BEGIN
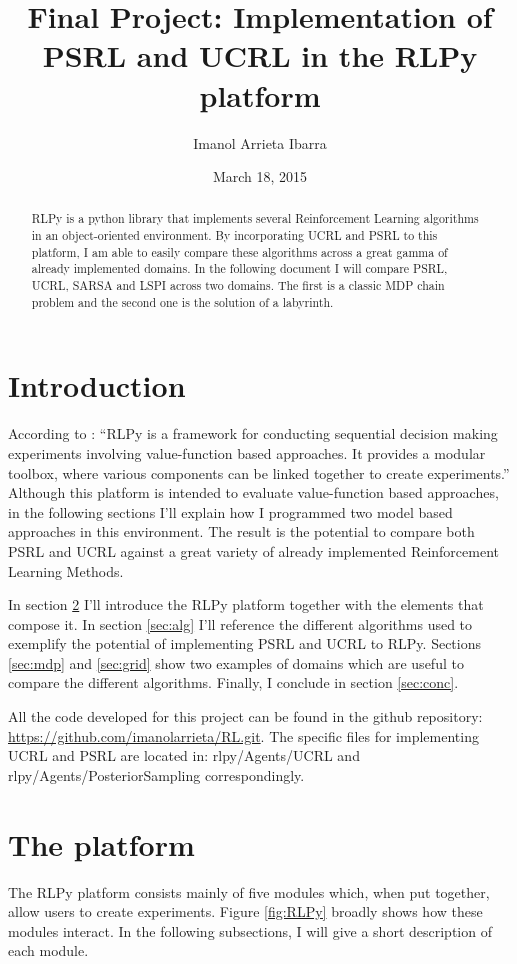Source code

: \documentclass[12pt]{article}
\begin{document}
\title{Final Project: Implementation of PSRL and UCRL in the RLPy platform}
\date{March 18, 2015}
\author{Imanol Arrieta Ibarra}
\maketitle

\begin{abstract}
RLPy is a python library that implements several Reinforcement Learning algorithms in an object-oriented environment. By incorporating UCRL and PSRL to this platform, I am able to easily compare these algorithms across a great gamma of already implemented domains. In the following document I will compare PSRL, UCRL, SARSA and LSPI across two domains. The first is a classic MDP chain problem and the second one is the solution of a labyrinth. 
\end{abstract}

\section{Introduction}
According to \cite{RLPy}: ``RLPy is a framework for conducting sequential decision making experiments involving value-function based approaches. It provides a modular toolbox, where various components can be linked together to create experiments.'' Although this platform is intended to evaluate value-function based approaches, in the following sections I'll explain how I programmed two model based approaches in this environment. The result is the potential to compare both PSRL and UCRL against a great variety of already implemented Reinforcement Learning Methods. 

In section \ref{sec:platform} I'll introduce the RLPy platform together with the elements that compose it. In section \ref{sec:alg} I'll reference the different algorithms used to exemplify the potential of implementing PSRL and UCRL to RLPy. Sections \ref{sec:mdp} and \ref{sec:grid} show two examples of domains which are useful to compare the different algorithms. Finally, I conclude in section \ref{sec:conc}.

All the code developed for this project can be found in the github repository: \url{https://github.com/imanolarrieta/RL.git}. The specific files for implementing UCRL and PSRL are located in: rlpy/Agents/UCRL and rlpy/Agents/PosteriorSampling correspondingly. 



\section{The platform}
\label{sec:platform}
The RLPy platform \citep{RLPy} consists mainly of five modules which, when put together, allow users to create experiments. Figure \ref{fig:RLPy} broadly shows how these modules interact. In the following subsections, I will give a short description of each module.
\end{document}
END
#### ABOUT THIS EXERCISE:
The listing above should be repeated word for word, pictures removed.

#### OUTPUT:
Source code

: \documentclass[12pt]{article}
\begin{document}
\title{Final Project: Implementation of PSRL and UCRL in the RLPy platform}
\date{March 18, 2015}
\author{Imanol Arrieta Ibarra}
\maketitle

\begin{abstract}
RLPy is a python library that implements several Reinforcement Learning algorithms in an object-oriented environment. By incorporating UCRL and PSRL to this platform, I am able to easily compare these algorithms across a great gamma of already implemented domains. In the following document I will compare PSRL, UCRL, SARSA and LSPI across two domains. The first is a classic MDP chain problem and the second one is the solution of a labyrinth. 
\end{abstract}

\section{Introduction}
According to \cite{RLPy}: ``RLPy is a framework for conducting sequential decision making experiments involving value-function based approaches. It provides a modular toolbox, where various components can be linked together to create experiments.'' Although this platform is intended to evaluate value-function based approaches, in the following sections I'll explain how I programmed two model based approaches in this environment. The result is the potential to compare both PSRL and UCRL against a great variety of already implemented Reinforcement Learning Methods. 

In section \ref{sec:platform} I'll introduce the RLPy platform together with the elements that compose it. In section \ref{sec:alg} I'll reference the different algorithms used to exemplify the potential of implementing PSRL and UCRL to RLPy. Sections \ref{sec:mdp} and \ref{sec:grid} show two examples of domains which are useful to compare the different algorithms. Finally, I conclude in section \ref{sec:conc}.

All the code developed for this project can be found in the github repository: \url{https://github.com/imanolarrieta/RL.git}. The specific files for implementing UCRL and PSRL are located in: rlpy/Agents/UCRL and rlpy/Agents/PosteriorSampling correspondingly. 



\section{The platform}
\label{sec:platform}
The RLPy platform \citep{RLPy} consists mainly of five modules which, when put together, allow users to create experiments. Figure \ref{fig:RLPy} broadly shows how these modules interact. In the following subsections, I will give a short description of each module.
\end{document}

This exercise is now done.